01 Was zum Geier ist ein Sachkundenachweis?
02 Übersicht über die Bundesländer
03 Was muss ich beachten und wie kann ich mich vorbereiten?
04 Wie und wo muss ich den Sachkundenachweis machen? Kosten?
05 Sachkundenachweis oder Hundeführerschein??
01 Was zum Geier ist ein Sachkundenachweis?
Erst einmal vorneweg: wie du in unserem Artikel „Hundehaltung“ vielleicht schon gelesen hast, gibt es ziemlich viele Sachen auf die du achten musst, wenn du einen Hund hältst. Als HundebsitzerIn trägst DU immer die VOLLE Verantwortung für deinen Hund. „Mmh, ja ja klar, weiß ich doch eh“ denkst du dir vielleicht. Das Ding ist, vieles wird im Alltag mit Hunden absolut auf die berühmte leichte Schulter genommen. So kommt es häufig vor, dass Menschen durch Hunde verletzt werden, dass Hunde Menschen totbeißen, sehr häufig auch, dass Hunde Hunde totbeißen, aber auch, dass Hunde schlecht gehalten werden. Deswegen berühren auch viele Regelungen, Gesetze und Verordnungen, den Alltag von Mensch und Hund.
Hundesteuer, Leinenzwang oder Maulkorb – und dabei unterscheiden sich die Hundeverordnungen nicht allein von Bundesland zu Bundesland, nein, sogar lokal. Die eine Gemeinde hat eine Vorschrift, die die andere z.B. nicht hat -der Föderalismus lässt grüßen. Und damit nicht genug, diese Vorgaben ändern sich auch noch von Zeit zu Zeit. Das heißt, du musst dich regelmäßig an deinem Wohnort updaten.
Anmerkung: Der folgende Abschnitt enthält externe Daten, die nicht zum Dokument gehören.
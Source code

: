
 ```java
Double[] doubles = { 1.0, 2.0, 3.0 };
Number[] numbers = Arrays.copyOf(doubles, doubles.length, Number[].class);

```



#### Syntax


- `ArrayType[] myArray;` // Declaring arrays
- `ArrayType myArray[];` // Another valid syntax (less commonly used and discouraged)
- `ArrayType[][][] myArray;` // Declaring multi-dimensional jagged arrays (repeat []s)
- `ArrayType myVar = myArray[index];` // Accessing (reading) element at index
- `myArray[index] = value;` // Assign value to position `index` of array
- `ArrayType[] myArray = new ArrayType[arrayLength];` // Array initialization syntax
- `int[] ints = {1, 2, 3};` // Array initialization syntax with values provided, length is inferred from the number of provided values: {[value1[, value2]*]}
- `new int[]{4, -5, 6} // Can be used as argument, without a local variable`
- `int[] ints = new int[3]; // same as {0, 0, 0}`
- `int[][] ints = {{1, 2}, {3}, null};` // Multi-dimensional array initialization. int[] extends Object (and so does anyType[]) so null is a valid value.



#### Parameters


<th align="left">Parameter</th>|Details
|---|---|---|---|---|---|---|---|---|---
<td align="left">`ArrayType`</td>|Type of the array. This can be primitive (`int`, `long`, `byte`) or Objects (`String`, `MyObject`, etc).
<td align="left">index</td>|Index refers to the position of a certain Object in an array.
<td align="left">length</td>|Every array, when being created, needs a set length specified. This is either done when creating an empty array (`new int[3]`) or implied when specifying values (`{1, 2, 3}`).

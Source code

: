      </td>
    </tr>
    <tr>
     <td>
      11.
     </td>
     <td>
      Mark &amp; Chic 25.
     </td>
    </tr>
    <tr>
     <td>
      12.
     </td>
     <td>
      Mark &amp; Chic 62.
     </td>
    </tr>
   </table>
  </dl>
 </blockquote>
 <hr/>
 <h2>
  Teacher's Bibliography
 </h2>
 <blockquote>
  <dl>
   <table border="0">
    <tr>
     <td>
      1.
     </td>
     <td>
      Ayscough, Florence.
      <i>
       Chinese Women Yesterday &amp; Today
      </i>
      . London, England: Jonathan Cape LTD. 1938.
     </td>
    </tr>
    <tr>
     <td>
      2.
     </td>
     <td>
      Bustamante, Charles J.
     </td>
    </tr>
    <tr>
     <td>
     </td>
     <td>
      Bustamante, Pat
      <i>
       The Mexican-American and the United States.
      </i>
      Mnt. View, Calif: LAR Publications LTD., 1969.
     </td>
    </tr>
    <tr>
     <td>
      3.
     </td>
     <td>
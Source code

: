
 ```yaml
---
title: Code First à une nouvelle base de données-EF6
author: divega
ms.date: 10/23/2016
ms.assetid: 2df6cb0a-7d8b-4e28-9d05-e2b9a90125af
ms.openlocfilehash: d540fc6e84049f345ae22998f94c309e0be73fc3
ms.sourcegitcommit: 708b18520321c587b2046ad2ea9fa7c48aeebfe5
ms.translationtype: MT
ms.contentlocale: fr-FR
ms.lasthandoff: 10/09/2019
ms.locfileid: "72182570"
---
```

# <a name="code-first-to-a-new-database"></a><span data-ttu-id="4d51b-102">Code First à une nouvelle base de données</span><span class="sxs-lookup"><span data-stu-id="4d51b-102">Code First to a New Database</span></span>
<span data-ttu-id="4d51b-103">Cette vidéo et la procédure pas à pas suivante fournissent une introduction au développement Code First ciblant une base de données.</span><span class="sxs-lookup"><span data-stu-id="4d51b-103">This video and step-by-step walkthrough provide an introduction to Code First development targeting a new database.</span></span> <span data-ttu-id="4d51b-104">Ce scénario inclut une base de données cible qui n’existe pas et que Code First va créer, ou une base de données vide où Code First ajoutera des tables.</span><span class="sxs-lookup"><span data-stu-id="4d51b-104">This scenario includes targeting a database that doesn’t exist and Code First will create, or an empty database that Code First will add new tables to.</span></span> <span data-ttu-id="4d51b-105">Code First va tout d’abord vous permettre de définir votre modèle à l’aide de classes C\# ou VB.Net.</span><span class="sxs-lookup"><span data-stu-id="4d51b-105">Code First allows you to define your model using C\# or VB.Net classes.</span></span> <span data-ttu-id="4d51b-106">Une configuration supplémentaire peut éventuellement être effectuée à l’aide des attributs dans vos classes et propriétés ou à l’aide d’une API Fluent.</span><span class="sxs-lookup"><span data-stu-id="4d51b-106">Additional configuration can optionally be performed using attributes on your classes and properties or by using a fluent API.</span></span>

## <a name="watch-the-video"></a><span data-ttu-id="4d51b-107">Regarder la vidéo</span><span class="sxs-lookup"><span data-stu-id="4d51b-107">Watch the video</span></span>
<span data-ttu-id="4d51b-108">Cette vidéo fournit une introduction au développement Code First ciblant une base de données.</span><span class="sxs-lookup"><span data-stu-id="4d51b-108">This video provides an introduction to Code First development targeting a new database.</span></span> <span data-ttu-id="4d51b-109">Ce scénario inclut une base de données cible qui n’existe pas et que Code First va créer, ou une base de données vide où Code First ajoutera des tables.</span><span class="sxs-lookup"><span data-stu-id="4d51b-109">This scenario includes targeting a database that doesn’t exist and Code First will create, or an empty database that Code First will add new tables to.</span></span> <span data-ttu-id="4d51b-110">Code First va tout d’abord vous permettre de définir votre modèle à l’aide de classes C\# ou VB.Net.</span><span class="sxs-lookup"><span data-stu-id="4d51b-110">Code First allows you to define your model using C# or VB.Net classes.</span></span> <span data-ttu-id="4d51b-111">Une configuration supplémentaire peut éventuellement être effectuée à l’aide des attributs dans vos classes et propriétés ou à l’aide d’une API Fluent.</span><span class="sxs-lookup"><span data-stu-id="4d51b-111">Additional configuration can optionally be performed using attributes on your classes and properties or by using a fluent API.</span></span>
Für Hundehalter können diese Rechtsgrundlagen relevant sein:
- Strafrecht
- Ordnungswidrigkeitenrecht
- Tierschutzrecht
- Zivilrecht
- Umweltrecht
- Vollstreckungsrecht
- Gesetze und Verordnungen des Bundes
- Hundeverordnungen der Bundesländer
- örtliche Regelungen der Städte und Gemeinden.
„Oha, ne ganze Menge. Ich hab jetzt schon keine Lust mehr weiterzulesen….da steigt ja keiner durch.“.
Pass auf, wir vereinfachen die Sache etwas. Denn genau diese Gedanken hatten die Erfinder des Sachkundenachweises auch. Wie bekommt man es hin, dass alle Leute, die einen Hund halten wollen, sich vorher mal ein paar Gedanken machen? Gedanken um Tierwohl und Gefahren, zum Beispiel. Denn man muss ja fair sein. In der Hundewelt gibt es quasi die „Stunde Null“. Die lässt sich irgendwo in die 1990er Jahre einsortieren. Irgendwann wurden aus Hunden nicht einfach Hunde, oder Wachhunde, Hofhunde, Jagdhunde, sondern sie wurden Freizeit. Neue Rassen wurden nach Deutschland importiert und mit ihnen auch Ansätze Hunde zu trainieren, bzw. anders zu trainieren. Hunde wurden immer häufiger anders betrachtet als vorher. Hunde wurden schick. Und viel in der Werbung eingesetzt. Kurzum, die ersten Trainingslegenden tauchten am Horizont auf. Jan Nijboer ebnete den Weg für Martin Rütter, der sich vieler Ideen von Nijboer bediente. Sei`s drum. Jedenfalls bekam Deutschland immer mehr Hunde und das musste geregelt werden.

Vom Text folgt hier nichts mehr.